Jugé pour un vol, M. El Hamrouni retire sa candidature sur la liste cdH à Bruxelles: "cette décision n'émane pas de moi mais des membres du parti"

La façade du siège du CdH (Centre démocrate humaniste), rue des Deux-Eglises à Bruxelles
La façade du siège du CdH (Centre démocrate humaniste), rue des Deux-Eglises à Bruxelles - © wikimedia

Le conseiller communal cdH Mohamed El Hamrouni a renoncé lundi à sa candidature sur la liste cdH de la Ville de Bruxelles, "pour raisons privées", a indiqué mercredi Bruzz, la plate-forme multimedia flamande de Bruxelles, sur son site web.

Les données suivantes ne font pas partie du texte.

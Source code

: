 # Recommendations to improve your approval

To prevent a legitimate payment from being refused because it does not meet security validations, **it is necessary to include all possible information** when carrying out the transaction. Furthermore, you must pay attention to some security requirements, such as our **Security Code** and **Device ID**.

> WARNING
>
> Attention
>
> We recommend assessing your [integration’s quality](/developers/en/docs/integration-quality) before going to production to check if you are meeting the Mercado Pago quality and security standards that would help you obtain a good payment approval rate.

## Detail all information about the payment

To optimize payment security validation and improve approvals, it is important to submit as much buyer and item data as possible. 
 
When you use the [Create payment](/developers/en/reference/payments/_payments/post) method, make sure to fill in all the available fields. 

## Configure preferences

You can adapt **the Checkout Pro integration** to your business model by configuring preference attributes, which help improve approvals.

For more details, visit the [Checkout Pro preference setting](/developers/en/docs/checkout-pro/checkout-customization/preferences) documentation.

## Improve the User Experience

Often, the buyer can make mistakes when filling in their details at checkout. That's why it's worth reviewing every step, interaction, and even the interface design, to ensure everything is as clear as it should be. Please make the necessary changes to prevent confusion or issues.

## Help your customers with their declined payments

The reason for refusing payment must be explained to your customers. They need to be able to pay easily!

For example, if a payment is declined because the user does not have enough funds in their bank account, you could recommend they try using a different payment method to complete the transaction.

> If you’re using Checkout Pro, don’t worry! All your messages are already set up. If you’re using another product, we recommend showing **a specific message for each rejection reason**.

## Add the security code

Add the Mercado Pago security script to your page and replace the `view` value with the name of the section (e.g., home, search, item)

Selon Bruzz, il apparaît que cette démission est liée à la culpabilité de Mohamed El Hamrouni dans le vol d'un ordinateur, cinq ans plus tôt, au cabinet de Joëlle Milquet, alors ministre de l'Intérieur. Celle-ci a été établie par le tribunal de première instance de Bruxelles, le 25 juin dernier.

L'élu cdH a toutefois bénéficié d'une suspension du prononcé en raison du délai du jugement, cinq ans après les faits. Si l'intéressé n'a pas affaire à la Justice au cours des deux prochaines années, il conservera un casier judiciaire vierge.

Selon Bruzz, Didier Wauters a affirmé ne pas avoir été mis au courant des faits jusqu'il y a quelques jours, au moment où M. El Hamrouni l'a informé de sa décision de retirer sa candidature.

 

La réaction de Mohamed El Hamrouni

En réponse aux accusations, l'ancien candidat s’interroge sur le moment de parution dans la presse de l'affaire et des pressions subies par le parti pour donner sa démission: "Concernant ma récente démission, je tiens à préciser que cette décision n’émane pas de moi mais des membres du parti qui m’ont poussé à quitter le navire afin de ne pas entacher leur image. Si c’est ainsi qu’est traité un collaborateur après 12 ans de dur labeur, alors peut-être est-ce préférable pour moi de donner de mon temps et de mon énergie pour des personnes qui sauront reconnaître ma vraie valeur", explique-t-il via un mail envoyé aux rédactions.